## Modeling

Our goal is to predict the most accurately the score of a comment given:
* Its usual features (day, time... See Notebook1)
* Its network features (score of the parent comment... See Notebook 01)
* Its textual content: see text mining in notebook 21 (sentiment analysis), 2 (preprocessing), 22 (word association), 3 (TF IDF).

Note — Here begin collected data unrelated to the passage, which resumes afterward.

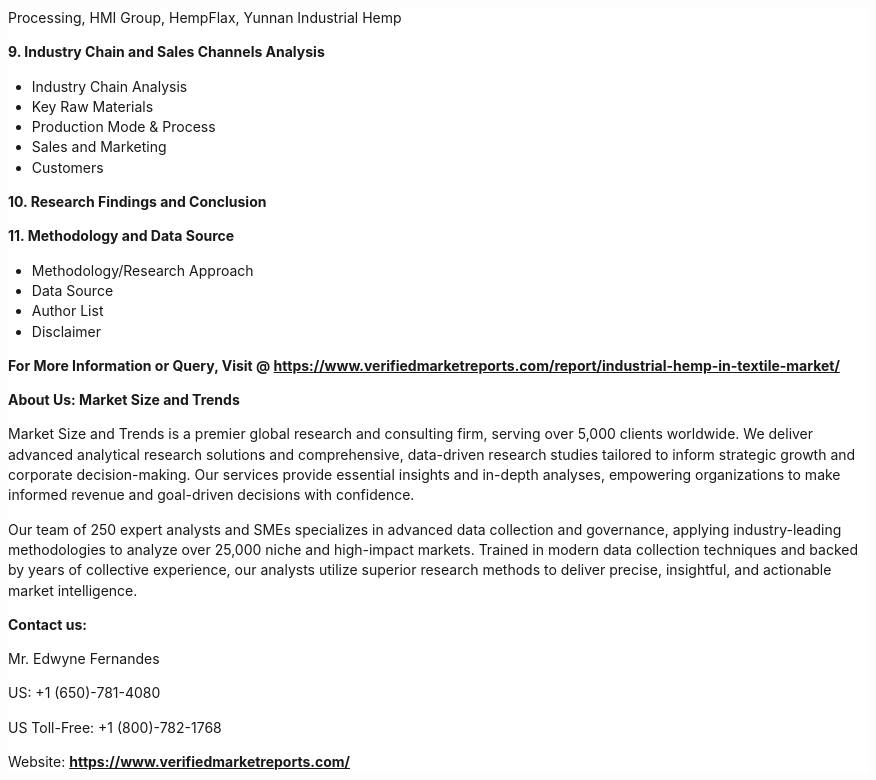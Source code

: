 Processing, HMI Group, HempFlax, Yunnan Industrial Hemp</strong></p><p><strong>9. Industry Chain and Sales Channels Analysis</strong></p><ul><li>Industry Chain Analysis</li><li>Key Raw Materials</li><li>Production Mode &amp; Process</li><li>Sales and Marketing</li><li>Customers</li></ul><p><strong>10. Research Findings and Conclusion</strong></p><p><strong>11. Methodology and Data Source</strong></p><ul><li>Methodology/Research Approach</li><li>Data Source</li><li>Author List</li><li>Disclaimer</li></ul></p><p><strong>For More Information or Query, Visit @ <a href="https://www.verifiedmarketreports.com/report/industrial-hemp-in-textile-market/">https://www.verifiedmarketreports.com/report/industrial-hemp-in-textile-market/</a></strong></p><p><strong>About Us: Market Size and Trends</strong></p><p>Market Size and Trends is a premier global research and consulting firm, serving over 5,000 clients worldwide. We deliver advanced analytical research solutions and comprehensive, data-driven research studies tailored to inform strategic growth and corporate decision-making. Our services provide essential insights and in-depth analyses, empowering organizations to make informed revenue and goal-driven decisions with confidence.</p><p>Our team of 250 expert analysts and SMEs specializes in advanced data collection and governance, applying industry-leading methodologies to analyze over 25,000 niche and high-impact markets. Trained in modern data collection techniques and backed by years of collective experience, our analysts utilize superior research methods to deliver precise, insightful, and actionable market intelligence.</p><p><strong>Contact us:</strong></p><p>Mr. Edwyne Fernandes</p><p>US: +1 (650)-781-4080</p><p>US Toll-Free: +1 (800)-782-1768</p><p>Website: <strong><a href="https://www.verifiedmarketreports.com/">https://www.verifiedmarketreports.com/</a></strong></p>

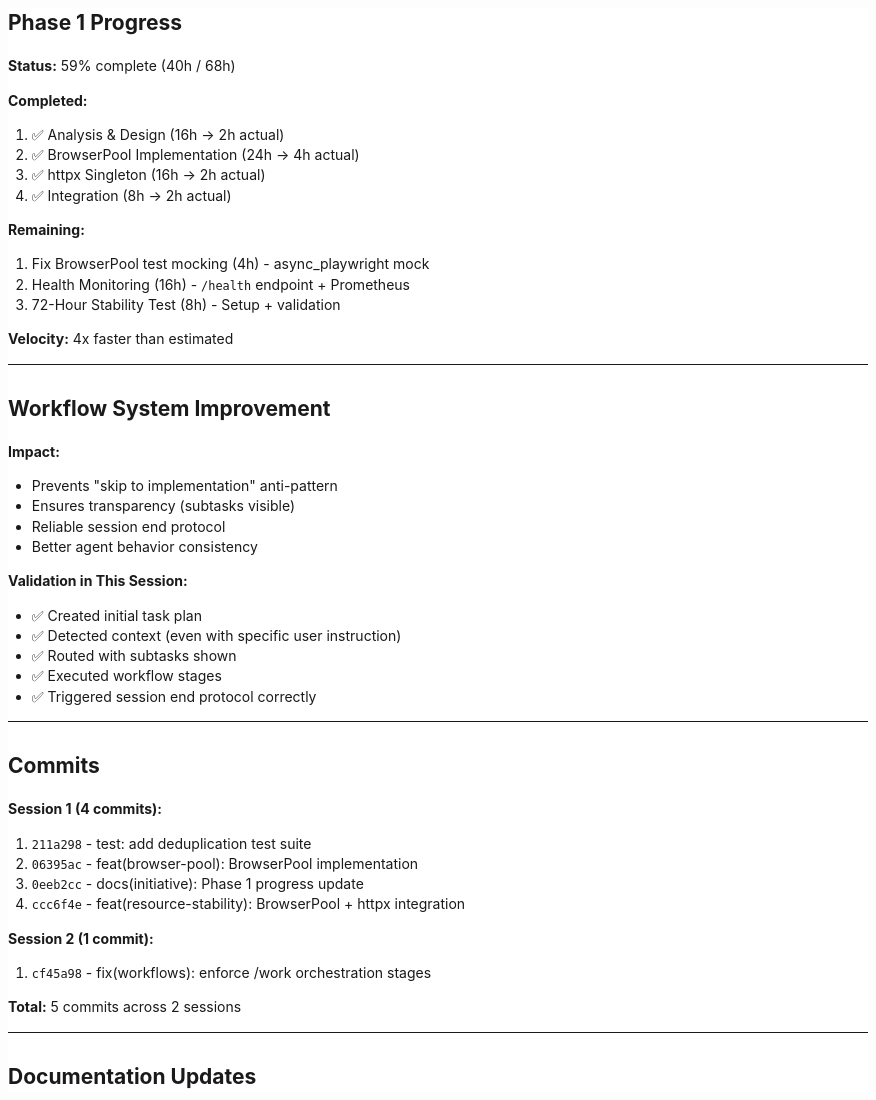 
## Phase 1 Progress

**Status:** 59% complete (40h / 68h)

**Completed:**
1. ✅ Analysis & Design (16h → 2h actual)
2. ✅ BrowserPool Implementation (24h → 4h actual)
3. ✅ httpx Singleton (16h → 2h actual)
4. ✅ Integration (8h → 2h actual)

**Remaining:**
1. Fix BrowserPool test mocking (4h) - async_playwright mock
2. Health Monitoring (16h) - `/health` endpoint + Prometheus
3. 72-Hour Stability Test (8h) - Setup + validation

**Velocity:** 4x faster than estimated

---

## Workflow System Improvement

**Impact:**
- Prevents "skip to implementation" anti-pattern
- Ensures transparency (subtasks visible)
- Reliable session end protocol
- Better agent behavior consistency

**Validation in This Session:**
- ✅ Created initial task plan
- ✅ Detected context (even with specific user instruction)
- ✅ Routed with subtasks shown
- ✅ Executed workflow stages
- ✅ Triggered session end protocol correctly

---

## Commits

**Session 1 (4 commits):**
1. `211a298` - test: add deduplication test suite
2. `06395ac` - feat(browser-pool): BrowserPool implementation
3. `0eeb2cc` - docs(initiative): Phase 1 progress update
4. `ccc6f4e` - feat(resource-stability): BrowserPool + httpx integration

**Session 2 (1 commit):**
1. `cf45a98` - fix(workflows): enforce /work orchestration stages

**Total:** 5 commits across 2 sessions

---

## Documentation Updates
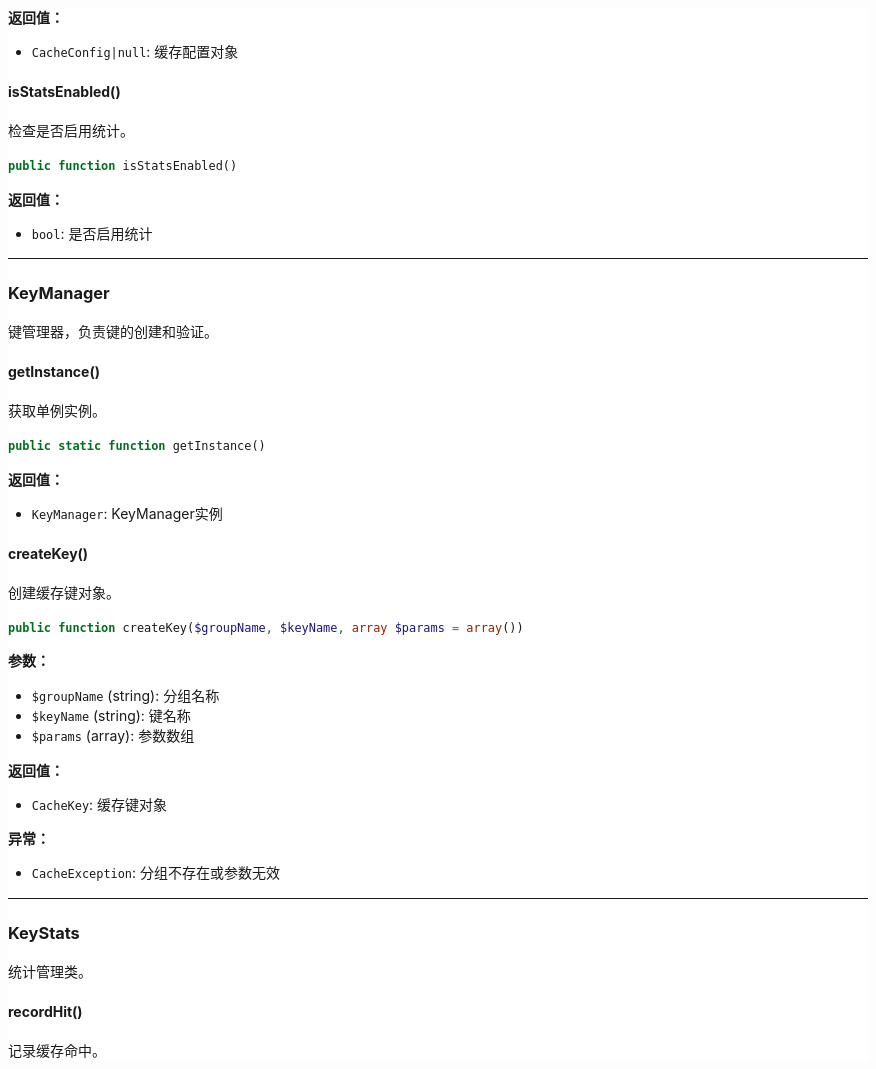**返回值：**
- `CacheConfig|null`: 缓存配置对象

#### isStatsEnabled()

检查是否启用统计。

```php
public function isStatsEnabled()
```

**返回值：**
- `bool`: 是否启用统计

---

### KeyManager

键管理器，负责键的创建和验证。

#### getInstance()

获取单例实例。

```php
public static function getInstance()
```

**返回值：**
- `KeyManager`: KeyManager实例

#### createKey()

创建缓存键对象。

```php
public function createKey($groupName, $keyName, array $params = array())
```

**参数：**
- `$groupName` (string): 分组名称
- `$keyName` (string): 键名称
- `$params` (array): 参数数组

**返回值：**
- `CacheKey`: 缓存键对象

**异常：**
- `CacheException`: 分组不存在或参数无效

---

### KeyStats

统计管理类。

#### recordHit()

记录缓存命中。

We decided on using a LIGHT GBM regression model as it is known to be one of the most accurate for Kaggle competition.

### Set-up

In [None]:
#If the lightgbm library is not installed:
#!pip install lightgbm

In [1]:
import pickle

import numpy as np
import pandas as pd

from scipy.stats import norm
from scipy.sparse import csr_matrix
from scipy.sparse import hstack

from sklearn.model_selection import train_test_split
from sklearn import preprocessing
from sklearn.model_selection import cross_val_score, cross_val_predict
from sklearn.metrics import mean_squared_log_error

import lightgbm as lgb

Input your repository path here:

In [6]:
repsource = "/Users/alicetourret/Downloads/au_secours/data/"

In [7]:
file1=open(repsource+"df_body_cleaned","rb")
df_cleaned=pickle.load(file1)
file1.close()

### To be executed

In [8]:
df_cleaned=df_cleaned.drop(["author","link_id","name","parent_id","popularity","top_comment","active_user2","active_user3",
                            "active_user4","parent_seg1","parent_seg2","parent_seg3","parent_seg4","monday","tuesday",
                            "thursday","friday", "saturday","sunday","wednesday"], axis=1)

In [None]:
df_cleaned.sample(1)

In [None]:
df_cleaned.dtypes

In [None]:
df_cleaned.day_week = df_cleaned.day_week.astype('int64')

In [None]:
def test_split(dataset):
    Test_DF = dataset[pd.isna(dataset.ups)]
    return Test_DF

def train_split(dataset):
    Train_DF = dataset[pd.isna(dataset.ups) == False]
    return Train_DF

In [None]:
Train_DF = train_split(df_cleaned)
Test_DF = test_split(df_cleaned)

In [None]:
print(Train_DF.shape)
print(Test_DF.shape)

In [None]:
test_id = Test_DF.id

In [None]:
train_target = Train_DF['ups']
train_feats = Train_DF[Train_DF.columns.difference(['ups', 'body', 'id'])]
test_target = Test_DF['ups']
test_feats = Test_DF[Test_DF.columns.difference(['ups', 'body', 'id'])]

In [None]:
print(train_feats.shape)
print(test_feats.shape)

Make Dense dataframe Sparse, and Combine with TF-IDF features.

In [None]:
train_feats_mat = csr_matrix(train_feats.values)
test_feats_mat = csr_matrix(test_feats.values)

Based on TF-IDF

In [None]:
file2=open(repsource+"word_features","rb")
train_word_features=pickle.load(file2)
test_word_features=pickle.load(file2)
file2.close()

In [None]:
X = hstack([train_feats_mat,train_word_features])
testing = hstack([test_feats_mat,test_word_features])

In [None]:
X_train, X_val, y_train, y_val = train_test_split(X,train_target,test_size=0.33, random_state=2021)

In [None]:
print(X_train.shape)
print(X_val.shape)
print(y_train.shape)
print(y_val.shape)

In [None]:
hyper_params = {
    'task': 'train',
    'boosting_type': 'gbdt',
    'objective': 'regression',
    'metric': ['l2', 'auc'],
    'learning_rate': 0.01,
    'verbose': 0,
    "max_depth": 35,
    "num_leaves": 500,  
    "num_iterations": 1000,
    "n_estimators": 10
}

In [None]:
gbm = lgb.LGBMRegressor(**hyper_params)

In [None]:
gbm.fit(X_train, y_train,
        eval_set=[(X_val, y_val)],
        eval_metric='l1',
        early_stopping_rounds=500)

**SUBMISSION**

In [None]:
test_pred = gbm.predict(testing)

In [None]:
submission = pd.DataFrame({'id': test_id,'predicted': test_pred}).astype(dtype={'id': 'string','predicted': 'float64'})

In [None]:
submission.head()

In [None]:
submission.dtypes

In [None]:
submission.to_csv(repsource+"submission.csv",index=False)

**Remarks**
* We trained also the model removing the variables relative the sentiment (positive, neutral, negative comment). It doesn't deteriorate the performance of the model. These scores are interesting for the textual analysis but not very significant for the current model.
* We could also tune the model trying to opimize the hyperparameters but we think the current model could be improved in terms of features especially. This one results in a private score of 14.75235 and a public score of 14.90260.